What follows is a listing to be transcribed exactly.

====== Source material

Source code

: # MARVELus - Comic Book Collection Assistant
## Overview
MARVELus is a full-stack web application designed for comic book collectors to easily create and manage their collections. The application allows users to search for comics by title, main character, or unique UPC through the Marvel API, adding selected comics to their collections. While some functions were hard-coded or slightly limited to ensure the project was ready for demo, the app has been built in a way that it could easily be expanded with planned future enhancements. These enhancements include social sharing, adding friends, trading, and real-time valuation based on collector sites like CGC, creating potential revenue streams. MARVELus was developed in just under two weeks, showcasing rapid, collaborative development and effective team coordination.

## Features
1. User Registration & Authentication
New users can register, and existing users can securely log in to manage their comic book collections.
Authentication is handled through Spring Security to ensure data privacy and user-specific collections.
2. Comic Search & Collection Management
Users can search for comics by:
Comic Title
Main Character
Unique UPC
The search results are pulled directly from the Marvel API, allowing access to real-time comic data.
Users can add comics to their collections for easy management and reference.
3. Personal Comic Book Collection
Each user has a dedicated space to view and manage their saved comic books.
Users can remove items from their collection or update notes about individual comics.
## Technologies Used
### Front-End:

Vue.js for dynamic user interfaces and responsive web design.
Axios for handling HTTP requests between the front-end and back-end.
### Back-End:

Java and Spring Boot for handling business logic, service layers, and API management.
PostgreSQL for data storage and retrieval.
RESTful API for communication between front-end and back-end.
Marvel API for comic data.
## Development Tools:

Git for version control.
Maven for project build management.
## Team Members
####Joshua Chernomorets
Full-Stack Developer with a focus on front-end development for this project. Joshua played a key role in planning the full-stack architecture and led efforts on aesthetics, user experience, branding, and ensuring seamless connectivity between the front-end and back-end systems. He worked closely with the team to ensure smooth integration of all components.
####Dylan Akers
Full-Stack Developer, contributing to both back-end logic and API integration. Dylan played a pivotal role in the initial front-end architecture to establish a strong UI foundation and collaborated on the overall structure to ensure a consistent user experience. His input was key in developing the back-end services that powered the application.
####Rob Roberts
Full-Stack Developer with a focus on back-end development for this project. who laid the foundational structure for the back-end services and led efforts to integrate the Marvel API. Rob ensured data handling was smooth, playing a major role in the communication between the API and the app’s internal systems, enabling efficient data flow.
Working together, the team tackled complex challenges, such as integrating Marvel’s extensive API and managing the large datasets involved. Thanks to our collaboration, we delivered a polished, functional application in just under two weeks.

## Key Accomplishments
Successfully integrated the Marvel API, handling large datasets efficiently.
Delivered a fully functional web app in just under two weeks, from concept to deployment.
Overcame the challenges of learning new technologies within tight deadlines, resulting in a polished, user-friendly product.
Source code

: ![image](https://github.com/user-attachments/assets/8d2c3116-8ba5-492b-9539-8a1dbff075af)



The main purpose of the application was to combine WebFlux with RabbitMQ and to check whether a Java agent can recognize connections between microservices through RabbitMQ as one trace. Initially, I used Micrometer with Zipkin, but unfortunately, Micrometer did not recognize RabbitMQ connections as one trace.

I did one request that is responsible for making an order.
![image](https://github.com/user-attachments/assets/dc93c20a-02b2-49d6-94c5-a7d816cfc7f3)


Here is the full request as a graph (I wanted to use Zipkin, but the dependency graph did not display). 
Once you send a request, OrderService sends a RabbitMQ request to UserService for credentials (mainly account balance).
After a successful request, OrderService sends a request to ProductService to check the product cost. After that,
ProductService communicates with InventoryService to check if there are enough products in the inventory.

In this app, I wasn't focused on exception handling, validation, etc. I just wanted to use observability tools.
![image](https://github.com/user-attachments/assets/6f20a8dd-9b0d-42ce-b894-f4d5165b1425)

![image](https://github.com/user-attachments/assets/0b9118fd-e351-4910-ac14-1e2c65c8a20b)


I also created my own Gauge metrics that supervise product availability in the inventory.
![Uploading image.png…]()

============

### Answer section:
Source code

: # MARVELus - Comic Book Collection Assistant
## Overview
MARVELus is a full-stack web application designed for comic book collectors to easily create and manage their collections. The application allows users to search for comics by title, main character, or unique UPC through the Marvel API, adding selected comics to their collections. While some functions were hard-coded or slightly limited to ensure the project was ready for demo, the app has been built in a way that it could easily be expanded with planned future enhancements. These enhancements include social sharing, adding friends, trading, and real-time valuation based on collector sites like CGC, creating potential revenue streams. MARVELus was developed in just under two weeks, showcasing rapid, collaborative development and effective team coordination.

## Features
1. User Registration & Authentication
New users can register, and existing users can securely log in to manage their comic book collections.
Authentication is handled through Spring Security to ensure data privacy and user-specific collections.
2. Comic Search & Collection Management
Users can search for comics by:
Comic Title
Main Character
Unique UPC
The search results are pulled directly from the Marvel API, allowing access to real-time comic data.
Users can add comics to their collections for easy management and reference.
3. Personal Comic Book Collection
Each user has a dedicated space to view and manage their saved comic books.
Users can remove items from their collection or update notes about individual comics.
## Technologies Used
### Front-End:

Vue.js for dynamic user interfaces and responsive web design.
Axios for handling HTTP requests between the front-end and back-end.
### Back-End:

Java and Spring Boot for handling business logic, service layers, and API management.
PostgreSQL for data storage and retrieval.
RESTful API for communication between front-end and back-end.
Marvel API for comic data.
## Development Tools:

Git for version control.
Maven for project build management.
## Team Members
####Joshua Chernomorets
Full-Stack Developer with a focus on front-end development for this project. Joshua played a key role in planning the full-stack architecture and led efforts on aesthetics, user experience, branding, and ensuring seamless connectivity between the front-end and back-end systems. He worked closely with the team to ensure smooth integration of all components.
####Dylan Akers
Full-Stack Developer, contributing to both back-end logic and API integration. Dylan played a pivotal role in the initial front-end architecture to establish a strong UI foundation and collaborated on the overall structure to ensure a consistent user experience. His input was key in developing the back-end services that powered the application.
####Rob Roberts
Full-Stack Developer with a focus on back-end development for this project. who laid the foundational structure for the back-end services and led efforts to integrate the Marvel API. Rob ensured data handling was smooth, playing a major role in the communication between the API and the app’s internal systems, enabling efficient data flow.
Working together, the team tackled complex challenges, such as integrating Marvel’s extensive API and managing the large datasets involved. Thanks to our collaboration, we delivered a polished, functional application in just under two weeks.

## Key Accomplishments
Successfully integrated the Marvel API, handling large datasets efficiently.
Delivered a fully functional web app in just under two weeks, from concept to deployment.
Overcame the challenges of learning new technologies within tight deadlines, resulting in a polished, user-friendly product.
Source code

: ![image](https://github.com/user-attachments/assets/8d2c3116-8ba5-492b-9539-8a1dbff075af)



The main purpose of the application was to combine WebFlux with RabbitMQ and to check whether a Java agent can recognize connections between microservices through RabbitMQ as one trace. Initially, I used Micrometer with Zipkin, but unfortunately, Micrometer did not recognize RabbitMQ connections as one trace.

I did one request that is responsible for making an order.
![image](https://github.com/user-attachments/assets/dc93c20a-02b2-49d6-94c5-a7d816cfc7f3)


Here is the full request as a graph (I wanted to use Zipkin, but the dependency graph did not display). 
Once you send a request, OrderService sends a RabbitMQ request to UserService for credentials (mainly account balance).
After a successful request, OrderService sends a request to ProductService to check the product cost. After that,
ProductService communicates with InventoryService to check if there are enough products in the inventory.

In this app, I wasn't focused on exception handling, validation, etc. I just wanted to use observability tools.
![image](https://github.com/user-attachments/assets/6f20a8dd-9b0d-42ce-b894-f4d5165b1425)

![image](https://github.com/user-attachments/assets/0b9118fd-e351-4910-ac14-1e2c65c8a20b)


I also created my own Gauge metrics that supervise product availability in the inventory.
![Uploading image.png…]()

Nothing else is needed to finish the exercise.